RESCHEDULED TO —> June 7, (Wed) @ 9:00am: Extracting Reusable Primitives of Key-Value Operations and Finding Efficient Architecture Support,” Bangyan Wang, ECE PhD Defense
Zoom Meeting: https://ucsb.zoom.us/j/9824626904?pwd=bVVjR2xHcmpsTi96US9XMjlad3YxQT09
Abstract
Architecture designs for data-parallel operations are widely available, such as SIMD on CPUs and SIMT on GPUs. While many applications have benefited from native program rewrites, the expressive power of composing SIMD-like primitives is limited by the inability to handle various complex cross-lane operations. Consequently, several applications, including scientific computing, database management, graph analysis, and genomic analysis, have not been able to fully leverage these advancements. On the other hand, domain-specific architectures offer more efficient utilization of silicon resources, but their widespread adoption is hindered by economic viability concerns, limiting their usage to a few specific areas. A more plausible approach involves identifying reusable operations that can be utilized across multiple domains and subsequently designing efficient architectures to support them.
This thesis focuses on the design and implementation of reusable parallel primitives for handling ordered and unordered (key, value) data structures. Initially, the motivation stemmed from a specific domain: sparse-sparse algebraic operations (such as SpGEMM), which struggled to benefit from existing SIMD or SIMT architectures. We present a streamlined solution to this problem, minimizing the instruction set architecture (ISA) and silicon area while ensuring efficiency.
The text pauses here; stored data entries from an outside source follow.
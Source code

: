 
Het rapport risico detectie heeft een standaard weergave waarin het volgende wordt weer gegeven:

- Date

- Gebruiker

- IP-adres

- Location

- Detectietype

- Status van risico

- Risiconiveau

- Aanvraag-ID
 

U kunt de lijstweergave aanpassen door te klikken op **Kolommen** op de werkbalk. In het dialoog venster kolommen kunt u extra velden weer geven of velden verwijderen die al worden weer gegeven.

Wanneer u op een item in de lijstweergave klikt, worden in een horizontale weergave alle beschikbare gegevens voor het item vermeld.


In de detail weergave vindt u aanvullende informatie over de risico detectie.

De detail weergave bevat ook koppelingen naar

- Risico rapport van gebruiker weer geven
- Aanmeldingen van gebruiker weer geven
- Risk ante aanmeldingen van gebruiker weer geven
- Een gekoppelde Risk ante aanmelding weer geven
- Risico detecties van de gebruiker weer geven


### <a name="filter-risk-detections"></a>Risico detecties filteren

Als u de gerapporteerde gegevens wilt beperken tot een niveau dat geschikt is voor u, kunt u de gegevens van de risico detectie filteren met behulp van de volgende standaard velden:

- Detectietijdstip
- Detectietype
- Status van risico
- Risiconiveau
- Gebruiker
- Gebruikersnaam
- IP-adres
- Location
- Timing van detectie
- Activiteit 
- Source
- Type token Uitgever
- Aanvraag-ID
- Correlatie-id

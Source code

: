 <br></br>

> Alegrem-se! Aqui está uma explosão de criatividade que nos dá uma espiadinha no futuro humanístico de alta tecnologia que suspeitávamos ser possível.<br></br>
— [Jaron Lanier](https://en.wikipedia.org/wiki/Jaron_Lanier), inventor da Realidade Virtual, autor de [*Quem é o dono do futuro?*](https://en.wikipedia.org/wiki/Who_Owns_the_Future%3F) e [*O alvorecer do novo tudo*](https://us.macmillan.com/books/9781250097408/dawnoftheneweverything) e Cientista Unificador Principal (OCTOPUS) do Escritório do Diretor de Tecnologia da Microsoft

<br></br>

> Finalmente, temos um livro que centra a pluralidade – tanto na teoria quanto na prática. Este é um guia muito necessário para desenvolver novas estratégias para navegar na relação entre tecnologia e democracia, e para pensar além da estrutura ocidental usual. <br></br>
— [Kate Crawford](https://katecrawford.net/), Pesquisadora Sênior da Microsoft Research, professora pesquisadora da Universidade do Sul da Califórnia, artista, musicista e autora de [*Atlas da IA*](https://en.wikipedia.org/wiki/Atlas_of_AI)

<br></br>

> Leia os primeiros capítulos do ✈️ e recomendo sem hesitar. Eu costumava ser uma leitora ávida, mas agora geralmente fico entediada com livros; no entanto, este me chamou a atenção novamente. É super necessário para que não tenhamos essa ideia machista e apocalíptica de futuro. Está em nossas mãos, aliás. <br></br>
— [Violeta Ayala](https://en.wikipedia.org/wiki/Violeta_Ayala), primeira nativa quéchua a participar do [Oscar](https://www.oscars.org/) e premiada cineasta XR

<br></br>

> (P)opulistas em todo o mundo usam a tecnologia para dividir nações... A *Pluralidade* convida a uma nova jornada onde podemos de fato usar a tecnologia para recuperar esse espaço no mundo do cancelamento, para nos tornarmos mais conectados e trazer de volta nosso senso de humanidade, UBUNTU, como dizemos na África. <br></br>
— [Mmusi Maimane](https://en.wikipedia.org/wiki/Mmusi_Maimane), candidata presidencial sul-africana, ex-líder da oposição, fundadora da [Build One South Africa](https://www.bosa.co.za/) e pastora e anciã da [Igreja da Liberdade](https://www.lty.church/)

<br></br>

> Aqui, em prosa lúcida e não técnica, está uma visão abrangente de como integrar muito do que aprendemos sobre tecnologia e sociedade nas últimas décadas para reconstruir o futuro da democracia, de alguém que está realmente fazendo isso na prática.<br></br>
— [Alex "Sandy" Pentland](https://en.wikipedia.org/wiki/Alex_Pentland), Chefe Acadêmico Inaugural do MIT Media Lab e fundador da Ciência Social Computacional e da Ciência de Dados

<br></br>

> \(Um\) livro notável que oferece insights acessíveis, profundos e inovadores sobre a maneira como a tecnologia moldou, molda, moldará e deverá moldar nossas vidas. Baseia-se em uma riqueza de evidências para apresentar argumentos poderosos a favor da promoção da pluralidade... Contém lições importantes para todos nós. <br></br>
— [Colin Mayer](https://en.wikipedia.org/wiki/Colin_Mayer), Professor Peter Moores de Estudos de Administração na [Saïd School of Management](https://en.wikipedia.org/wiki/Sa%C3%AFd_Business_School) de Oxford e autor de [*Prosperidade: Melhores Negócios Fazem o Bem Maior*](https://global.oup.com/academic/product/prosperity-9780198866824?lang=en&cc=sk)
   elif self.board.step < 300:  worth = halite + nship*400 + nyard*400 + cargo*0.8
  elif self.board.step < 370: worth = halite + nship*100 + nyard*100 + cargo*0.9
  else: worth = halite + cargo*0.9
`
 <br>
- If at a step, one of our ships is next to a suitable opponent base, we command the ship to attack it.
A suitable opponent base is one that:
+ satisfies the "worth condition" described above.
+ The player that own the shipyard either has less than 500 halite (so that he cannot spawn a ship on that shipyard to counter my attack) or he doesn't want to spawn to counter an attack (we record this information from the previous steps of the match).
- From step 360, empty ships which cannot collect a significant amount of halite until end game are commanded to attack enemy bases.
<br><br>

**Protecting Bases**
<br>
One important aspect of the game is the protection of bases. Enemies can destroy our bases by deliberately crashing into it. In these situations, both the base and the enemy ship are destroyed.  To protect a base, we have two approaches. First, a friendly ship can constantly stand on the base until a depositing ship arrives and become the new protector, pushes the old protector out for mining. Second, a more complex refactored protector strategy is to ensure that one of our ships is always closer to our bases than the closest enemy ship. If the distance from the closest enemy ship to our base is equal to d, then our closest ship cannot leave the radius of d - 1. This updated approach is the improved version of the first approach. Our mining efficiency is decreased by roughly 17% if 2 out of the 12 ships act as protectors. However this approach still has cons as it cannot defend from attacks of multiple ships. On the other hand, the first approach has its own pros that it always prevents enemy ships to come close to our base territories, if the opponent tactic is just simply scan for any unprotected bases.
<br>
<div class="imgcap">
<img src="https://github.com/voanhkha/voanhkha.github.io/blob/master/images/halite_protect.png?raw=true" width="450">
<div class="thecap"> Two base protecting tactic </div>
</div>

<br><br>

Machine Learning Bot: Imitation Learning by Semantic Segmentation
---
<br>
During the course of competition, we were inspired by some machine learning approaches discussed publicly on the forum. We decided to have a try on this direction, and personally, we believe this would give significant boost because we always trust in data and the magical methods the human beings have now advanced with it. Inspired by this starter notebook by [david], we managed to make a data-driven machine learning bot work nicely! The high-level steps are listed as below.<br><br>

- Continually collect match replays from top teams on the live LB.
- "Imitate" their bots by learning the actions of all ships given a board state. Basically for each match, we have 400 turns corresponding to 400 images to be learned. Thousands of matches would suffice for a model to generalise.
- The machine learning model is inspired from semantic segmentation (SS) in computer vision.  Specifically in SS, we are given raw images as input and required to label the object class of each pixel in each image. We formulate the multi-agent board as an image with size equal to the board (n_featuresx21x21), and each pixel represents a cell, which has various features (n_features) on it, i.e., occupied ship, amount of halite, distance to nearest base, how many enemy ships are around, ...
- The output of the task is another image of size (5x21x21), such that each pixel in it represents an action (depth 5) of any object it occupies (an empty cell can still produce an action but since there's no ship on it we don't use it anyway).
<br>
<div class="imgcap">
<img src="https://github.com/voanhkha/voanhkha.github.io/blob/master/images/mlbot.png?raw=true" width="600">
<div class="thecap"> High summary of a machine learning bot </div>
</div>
As the research progressed, the design itself revealed its potential as a systematic approach to supporting ordered/unordered (key, value) operations, extending its applicability to a wide range of domains.
Bio
Bangyan is a Ph.D. candidate in the Department of Electrical and Computer Engineering at the University of California, Santa Barbara, under the guidance of Professor Yuan Xie. His interests primarily revolve around the co-design of hardware architecture and sparse algorithms. He obtained his M.S. degree from UCSB in 2020 and his B.S. degree in Electrical Engineering from Tsinghua University in China in 2017.